In SAS Institute, Inc. v. ComplementSoft, LLC, Nos. 2015-1346 & 2015-1347 (Fed. Cir. June 10, 2016), the Federal Circuit found error in a final written decision rendered by the Patent Trial and Appeal Board. The Board adopted a new construction for a term it had construed differently in its institution decision. The Court stated that the Administrative Procedure Act (APA) prevents the Board from "chang[ing] theories in midstream without giving [the parties] reasonable notice of the change and the opportunity to present argument under the new theory."

The Federal Circuit affirmed the Board's decision for terms that had not been previously construed, but vacated and remanded the aspects of the Board's decision relying on the new claim construction "so that the parties may address [the] new construction that the Board adopted in its final written decision after interpreting the claim differently before." Judge Stoll wrote, "[i]t is difficult to imagine either party anticipating that already-interpreted terms were actually moving targets, and it is thus unreasonable to expect that they would have briefed or argued, in the alternative, hypothetical constructions not asserted by their opponent."

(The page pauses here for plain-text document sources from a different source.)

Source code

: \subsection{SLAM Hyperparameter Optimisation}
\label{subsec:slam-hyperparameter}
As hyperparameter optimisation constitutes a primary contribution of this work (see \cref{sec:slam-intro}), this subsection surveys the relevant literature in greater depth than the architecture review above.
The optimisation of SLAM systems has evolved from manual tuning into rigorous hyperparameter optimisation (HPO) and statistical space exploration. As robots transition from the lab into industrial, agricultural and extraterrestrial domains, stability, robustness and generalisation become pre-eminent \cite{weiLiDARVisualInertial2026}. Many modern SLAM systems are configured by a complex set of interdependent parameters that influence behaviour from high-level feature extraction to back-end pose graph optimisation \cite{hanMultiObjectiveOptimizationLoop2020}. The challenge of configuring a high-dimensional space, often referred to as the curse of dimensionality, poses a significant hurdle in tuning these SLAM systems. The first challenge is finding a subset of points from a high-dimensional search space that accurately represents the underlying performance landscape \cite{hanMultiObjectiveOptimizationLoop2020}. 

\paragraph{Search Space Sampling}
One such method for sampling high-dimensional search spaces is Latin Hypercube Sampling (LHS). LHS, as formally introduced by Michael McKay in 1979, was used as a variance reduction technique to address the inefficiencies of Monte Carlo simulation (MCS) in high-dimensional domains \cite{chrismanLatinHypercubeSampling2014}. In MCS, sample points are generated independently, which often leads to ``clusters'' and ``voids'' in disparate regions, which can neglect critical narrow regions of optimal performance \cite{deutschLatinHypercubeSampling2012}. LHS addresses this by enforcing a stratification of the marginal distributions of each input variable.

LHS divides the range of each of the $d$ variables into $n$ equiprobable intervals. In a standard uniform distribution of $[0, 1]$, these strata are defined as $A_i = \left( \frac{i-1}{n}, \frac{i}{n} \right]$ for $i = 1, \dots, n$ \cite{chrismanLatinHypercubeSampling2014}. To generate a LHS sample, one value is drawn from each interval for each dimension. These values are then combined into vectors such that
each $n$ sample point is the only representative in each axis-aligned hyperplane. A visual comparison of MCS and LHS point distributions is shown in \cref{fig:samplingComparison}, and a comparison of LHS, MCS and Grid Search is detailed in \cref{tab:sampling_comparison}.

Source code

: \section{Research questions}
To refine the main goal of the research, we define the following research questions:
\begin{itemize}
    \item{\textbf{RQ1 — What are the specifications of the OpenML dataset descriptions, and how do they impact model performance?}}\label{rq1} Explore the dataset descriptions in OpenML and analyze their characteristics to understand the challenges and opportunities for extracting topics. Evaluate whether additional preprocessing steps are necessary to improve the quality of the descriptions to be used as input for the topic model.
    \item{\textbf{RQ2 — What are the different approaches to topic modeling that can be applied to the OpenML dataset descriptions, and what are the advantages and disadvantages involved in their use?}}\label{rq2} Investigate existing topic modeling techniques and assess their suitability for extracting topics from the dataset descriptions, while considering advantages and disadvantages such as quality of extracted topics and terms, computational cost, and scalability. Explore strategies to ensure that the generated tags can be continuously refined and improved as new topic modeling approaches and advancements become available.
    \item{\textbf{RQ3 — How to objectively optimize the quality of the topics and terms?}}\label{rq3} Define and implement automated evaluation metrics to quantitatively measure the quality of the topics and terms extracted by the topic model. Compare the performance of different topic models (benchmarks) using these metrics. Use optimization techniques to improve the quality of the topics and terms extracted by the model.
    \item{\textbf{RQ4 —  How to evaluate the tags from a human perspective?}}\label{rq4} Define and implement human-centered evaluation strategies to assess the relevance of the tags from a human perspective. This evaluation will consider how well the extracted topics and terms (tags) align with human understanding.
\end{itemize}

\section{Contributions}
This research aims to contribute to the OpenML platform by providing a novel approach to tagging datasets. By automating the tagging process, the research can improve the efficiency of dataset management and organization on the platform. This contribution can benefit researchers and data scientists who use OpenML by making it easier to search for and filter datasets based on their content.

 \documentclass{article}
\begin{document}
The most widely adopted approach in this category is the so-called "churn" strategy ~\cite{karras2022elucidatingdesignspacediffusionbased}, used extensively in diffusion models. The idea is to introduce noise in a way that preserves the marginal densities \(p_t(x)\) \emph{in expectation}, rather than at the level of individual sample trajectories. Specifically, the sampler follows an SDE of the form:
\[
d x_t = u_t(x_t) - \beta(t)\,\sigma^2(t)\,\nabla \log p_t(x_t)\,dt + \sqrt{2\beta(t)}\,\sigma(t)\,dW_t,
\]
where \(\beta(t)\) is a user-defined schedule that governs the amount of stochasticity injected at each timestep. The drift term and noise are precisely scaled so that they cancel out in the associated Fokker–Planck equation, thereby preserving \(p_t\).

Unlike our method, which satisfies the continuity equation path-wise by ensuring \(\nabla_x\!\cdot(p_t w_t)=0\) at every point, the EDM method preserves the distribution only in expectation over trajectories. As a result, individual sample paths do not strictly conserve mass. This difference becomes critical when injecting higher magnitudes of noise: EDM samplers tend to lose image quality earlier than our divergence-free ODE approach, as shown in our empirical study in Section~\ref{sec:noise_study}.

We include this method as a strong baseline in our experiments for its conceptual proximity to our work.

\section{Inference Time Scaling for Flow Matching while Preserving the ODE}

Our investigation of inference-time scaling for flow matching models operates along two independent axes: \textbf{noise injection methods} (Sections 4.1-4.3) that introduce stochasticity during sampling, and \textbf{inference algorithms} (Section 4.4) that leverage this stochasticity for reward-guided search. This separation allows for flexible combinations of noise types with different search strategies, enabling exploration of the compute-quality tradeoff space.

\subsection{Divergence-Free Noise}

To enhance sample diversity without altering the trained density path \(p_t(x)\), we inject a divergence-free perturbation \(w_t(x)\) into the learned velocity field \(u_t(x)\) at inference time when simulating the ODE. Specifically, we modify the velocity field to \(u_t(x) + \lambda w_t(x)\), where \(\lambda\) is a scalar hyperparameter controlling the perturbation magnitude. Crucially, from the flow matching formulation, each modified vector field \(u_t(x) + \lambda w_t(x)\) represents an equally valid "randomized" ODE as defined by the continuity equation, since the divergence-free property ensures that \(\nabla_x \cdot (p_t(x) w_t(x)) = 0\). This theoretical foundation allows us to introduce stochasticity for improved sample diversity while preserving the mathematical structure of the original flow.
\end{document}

SAS additionally argued that the Board's final written decision should have addressed the patentability of all claims challenged in its petition, even those the Board did not institute. But the panel followed its recent holding in Synopsys, Inc. v. Mentor Graphics Corp., 814 F.3d 1309 (Fed. Cir. 2016), which rejected "SAS's argument that the Board must address all claims challenged in an IPR petition in its final written decision." Judge Newman echoed her Synopsys dissent, arguing that the Board's failure to address non-instituted claims in the final written decision undermines the goals of the AIA because "[f]inal determination of the validity of a challenged patent is not achieved when the PTO selects, at its sole and unreviewable choice, which claims it will review and which it will not touch."